Selon les assureurs, la pression à la baisse des primes est accentuée par les marchés publics, qui tirent les prix vers le bas. Aussi le courtier en assurances généraliste Serex préfère-t-il se tourner vers les fondations et institutions privées, une clientèle qui s’obtient, elle, par un bouche-à-oreille favorable plutôt que par les marchés publics. « Le processus de réponse est trop administratif, de ce fait chronophage, et ne permet pas dans une telle compétition de garantir un contrat pérenne au niveau de ses résultats techniques. Pour ces raisons, nous ne souhaitons pas pour le moment y participer », explique Romain Déchelette, président de Serex Assurances. Même constat chez le courtier spécialisé Appia Art : « On ne s’adresse plus aux marchés publics, trustés par quelques gros cabinets qui se sont spécialisés, indique Hadrien Brissaud. Ce sont beaucoup de sinistres, beaucoup de travail pour des primes à la baisse. L’effet “appel d’offres” a tiré le marché dans certaines de ses limites et tout ça finit par ne plus être rentable. Il nous arrive même de voir des appels d’offres revenir sur le marché car personne n’y a répondu ! » Directrice de la production au Musée national Picasso-Paris, Sophie Daynes-Diallo nuance le reproche d’une course à l’offre la moins-disante dans ces appels d’offres : « L’assurance est un domaine de gestion de risque, on ne va pas s’amuser à sélectionner automatiquement le moins cher.

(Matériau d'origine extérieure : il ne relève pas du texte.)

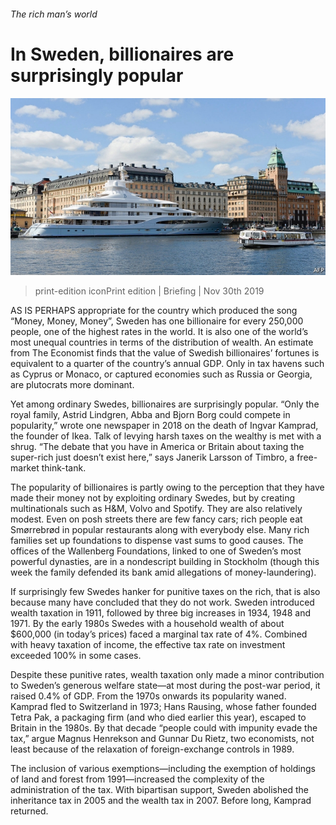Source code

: ###### The rich man’s world

# In Sweden, billionaires are surprisingly popular 

![image](images/20191130_fbp501.jpg) 

> print-edition iconPrint edition | Briefing | Nov 30th 2019 

AS IS PERHAPS appropriate for the country which produced the song “Money, Money, Money”, Sweden has one billionaire for every 250,000 people, one of the highest rates in the world. It is also one of the world’s most unequal countries in terms of the distribution of wealth. An estimate from The Economist finds that the value of Swedish billionaires’ fortunes is equivalent to a quarter of the country’s annual GDP. Only in tax havens such as Cyprus or Monaco, or captured economies such as Russia or Georgia, are plutocrats more dominant. 

Yet among ordinary Swedes, billionaires are surprisingly popular. “Only the royal family, Astrid Lindgren, Abba and Bjorn Borg could compete in popularity,” wrote one newspaper in 2018 on the death of Ingvar Kamprad, the founder of Ikea. Talk of levying harsh taxes on the wealthy is met with a shrug. “The debate that you have in America or Britain about taxing the super-rich just doesn’t exist here,” says Janerik Larsson of Timbro, a free-market think-tank. 

The popularity of billionaires is partly owing to the perception that they have made their money not by exploiting ordinary Swedes, but by creating multinationals such as H&M, Volvo and Spotify. They are also relatively modest. Even on posh streets there are few fancy cars; rich people eat Smørrebrød in popular restaurants along with everybody else. Many rich families set up foundations to dispense vast sums to good causes. The offices of the Wallenberg Foundations, linked to one of Sweden’s most powerful dynasties, are in a nondescript building in Stockholm (though this week the family defended its bank amid allegations of money-laundering). 

If surprisingly few Swedes hanker for punitive taxes on the rich, that is also because many have concluded that they do not work. Sweden introduced wealth taxation in 1911, followed by three big increases in 1934, 1948 and 1971. By the early 1980s Swedes with a household wealth of about $600,000 (in today’s prices) faced a marginal tax rate of 4%. Combined with heavy taxation of income, the effective tax rate on investment exceeded 100% in some cases. 

Despite these punitive rates, wealth taxation only made a minor contribution to Sweden’s generous welfare state—at most during the post-war period, it raised 0.4% of GDP. From the 1970s onwards its popularity waned. Kamprad fled to Switzerland in 1973; Hans Rausing, whose father founded Tetra Pak, a packaging firm (and who died earlier this year), escaped to Britain in the 1980s. By that decade “people could with impunity evade the tax,” argue Magnus Henrekson and Gunnar Du Rietz, two economists, not least because of the relaxation of foreign-exchange controls in 1989. 

The inclusion of various exemptions—including the exemption of holdings of land and forest from 1991—increased the complexity of the administration of the tax. With bipartisan support, Sweden abolished the inheritance tax in 2005 and the wealth tax in 2007. Before long, Kamprad returned. 


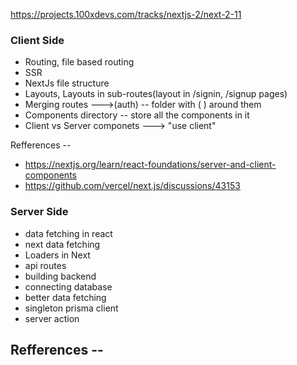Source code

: https://projects.100xdevs.com/tracks/nextjs-2/next-2-11

### **Client Side**
- Routing, file based routing
- SSR
- NextJs file structure
- Layouts, Layouts in sub-routes(layout in /signin, /signup pages)
- Merging routes --->(auth) -- folder with ( ) around them
- Components directory -- store all the components in it
- Client vs Server componets ---> "use client"

Refferences --
- https://nextjs.org/learn/react-foundations/server-and-client-components
- https://github.com/vercel/next.js/discussions/43153


### **Server Side**
- data fetching in react 
- next data fetching 
- Loaders in Next
- api routes
- building backend 
- connecting database
- better data fetching
- singleton prisma client 
- server action

Refferences --
- 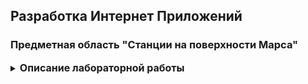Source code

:## Разработка Интернет Приложений

### Предметная область "Станции на поверхности Марса"

<details style="font-size: 14px;">
<summary>
<span style="font-size: 16px; font-weight: bold;">Описание лабораторной работы</span>
</summary>

- **Цель работы**: [Завершение бэкенда для `SPA` и переход к `REDUX`](https://github.com/RedAlexDad/MarsStationFrontend/tree/REDUX)
- **Порядок показа**: выполнить авторизацию через `swagger` в режиме инкогнито, использовать
  содержимое `куки`/`localStorage`+`authorization` из браузера для заголовков остальных запросов через `swagger`
  и `insomnia`/`postman`. Выполнить GET списка заявок: 403 для гостя, для модератора все заявки, для создателя только
  его. Выполнить PUT завершения заявки: для создателя 403 статус, для модератора успех и обновление полей. Показать
  содержимое `Redis`
- **Контрольные вопросы**: куки, сессия, redis, jwt, авторизация, аутентификация
- **Sequence диаграмма**: весь набор `HTTP` запросов по бизнес-процессу без БД и нативного приложения: аутентификация,
  список услуг без черновика, добавление услуги в заявку, еще раз список услуг с черновиком, просмотр черновой заявки,
  формирование заявки, обращение к асинхронному сервису и обратно, список заявок с данными от асинхронного. Добавить
  домены в качестве `Lifeline`, при добавлении сообщений выбирать методы доменов из диаграммы классов, передавать
  ключевые входные и выходные данные через `arguments` в скобках у `Message`
- **Задание**: Добавление авторизации и `swagger` в веб-сервис

Реализовать методы бэкенда для `аутентификации` и `регистрации`. Авторизация через хранение сессий и куки.
Автозаполнение пользователя в таблице `заявок` при создании новой. Добавить описание методов для `swagger`.

Добавить проверку `Permissions` для методов `модератора`. Без авторизации в `Swagger` должно быть доступно только
чтение-получение данных через API, с авторизацией - методы `пользователя`, а для `модератора` доступны все методы.

* [Настройка через WSL](https://github.com/iu5git/Networking/tree/main/kafka_wsl)
* [Методические указания Redis](/tutorials/redis/README.md)
* [Методические указания DRF Сессии](/tutorials/lab5-py/README.md)
* [Методические указания Golang JWT](/tutorials/lab5-go/README.md)

</details>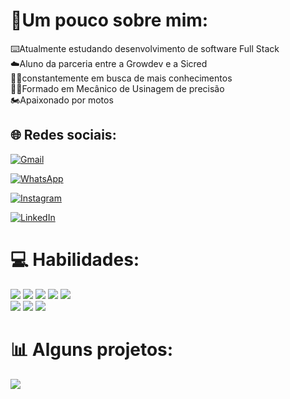 # 🥇Um pouco sobre mim:
⌨️Atualmente estudando desenvolvimento de software Full Stack<br>
☁️Aluno da parceria entre a Growdev e a Sicred<br>
👨‍🚀constantemente em busca de mais conhecimentos<br>
🧑‍🎓Formado em Mecânico de Usinagem de precisão <br>
🏍️Apaixonado por motos


## 🌐 Redes sociais:
<div display="inline">


[![Gmail](https://img.shields.io/badge/Gmail-D14836?style=for-the-badge&logo=gmail&logoColor=white)](https://mail.google.com/mail/u/0/?fs=1&tf=cm&source=mailto&to=+bernardintd@gmail.com) 

[![WhatsApp](	https://img.shields.io/badge/WhatsApp-25D366?style=for-the-badge&logo=whatsapp&logoColor=white)](https://api.whatsapp.com/send?phone=5551996816868) 

[![Instagram](https://img.shields.io/badge/Instagram-E4405F?style=for-the-badge&logo=instagram&logoColor=white)](https://instagram.com/dartora__) 

[![LinkedIn](https://img.shields.io/badge/LinkedIn-0077B5?style=for-the-badge&logo=linkedin&logoColor=white)](https://www.linkedin.com/in/bernardo-dartora-550376291/) 

</div>


# 💻 Habilidades:
<div display="inline">
<img src="https://img.shields.io/badge/HTML5-E34F26?style=for-the-badge&logo=html5&logoColor=white">
<img src="https://img.shields.io/badge/CSS3-1572B6?style=for-the-badge&logo=css3&logoColor=white">
<img src="https://img.shields.io/badge/bootstrap-%238511FA.svg?style=for-the-badge&logo=bootstrap&logoColor=white">
<img src="https://img.shields.io/badge/JavaScript-F7DF1E?style=for-the-badge&logo=javascript&logoColor=black">
<img src="https://img.shields.io/badge/PHP-777BB4?style=for-the-badge&logo=php&logoColor=white">

<br>
  
<img src="https://img.shields.io/badge/Visual%20Studio%20Code-0078d7.svg?style=for-the-badge&logo=visual-studio-code&logoColor=white">
<img src="https://img.shields.io/badge/apache-%23D42029.svg?style=for-the-badge&logo=apache&logoColor=white">
<img src="https://img.shields.io/badge/mysql-%2300f.svg?style=for-the-badge&logo=mysql&logoColor=white">

</div>

# 📊 Alguns projetos:
![](https://github-readme-stats.vercel.app/api/top-langs/?username=Be0208&theme=dark&hide_border=false&include_all_commits=true&count_private=false&layout=compact)

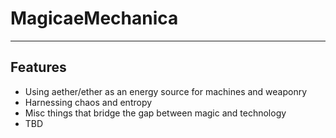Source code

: # MagicaeMechanica

---

## Features
- Using aether/ether as an energy source for machines and weaponry
- Harnessing chaos and entropy
- Misc things that bridge the gap between magic and technology
- TBD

Nous ne regardons pas seulement le prix, mais aussi la qualité du service, le suivi quotidien, la gestion en cas de sinistre. » Les marchés publics offrent l’avantage d’une temporalité longue, promettant aux assureurs un revenu sur trois ou quatre ans.
Troisième tiers de la clientèle des assureurs, les professionnels de l’art sont également un marché qui tend à croître, et attire les nouveaux venus. « Dans la partie galerie, on sent depuis deux ou trois ans une montée en gamme, l’arrivée de nouveaux acteurs, des maisons qui s’installent et des galeries qui s’agrandissent », observe Christophe Monange, chez Helvetia. D’autres assureurs plus installés font le choix de délaisser la partie marché de l’art, notamment les maisons de ventes, où les mouvements d’œuvres, et donc les risques de sinistres, sont démultipliés. Niche dans la niche, les autres professionnels disposant d’un stock d’œuvres (artistes, conservateurs-restaurateurs, encadreurs…) forment également un secteur dynamique, sur lequel certains assureurs se positionnent. C’est le cas de Generali, préposé au segment très spécialisé de la caisserie d’œuvres d’art.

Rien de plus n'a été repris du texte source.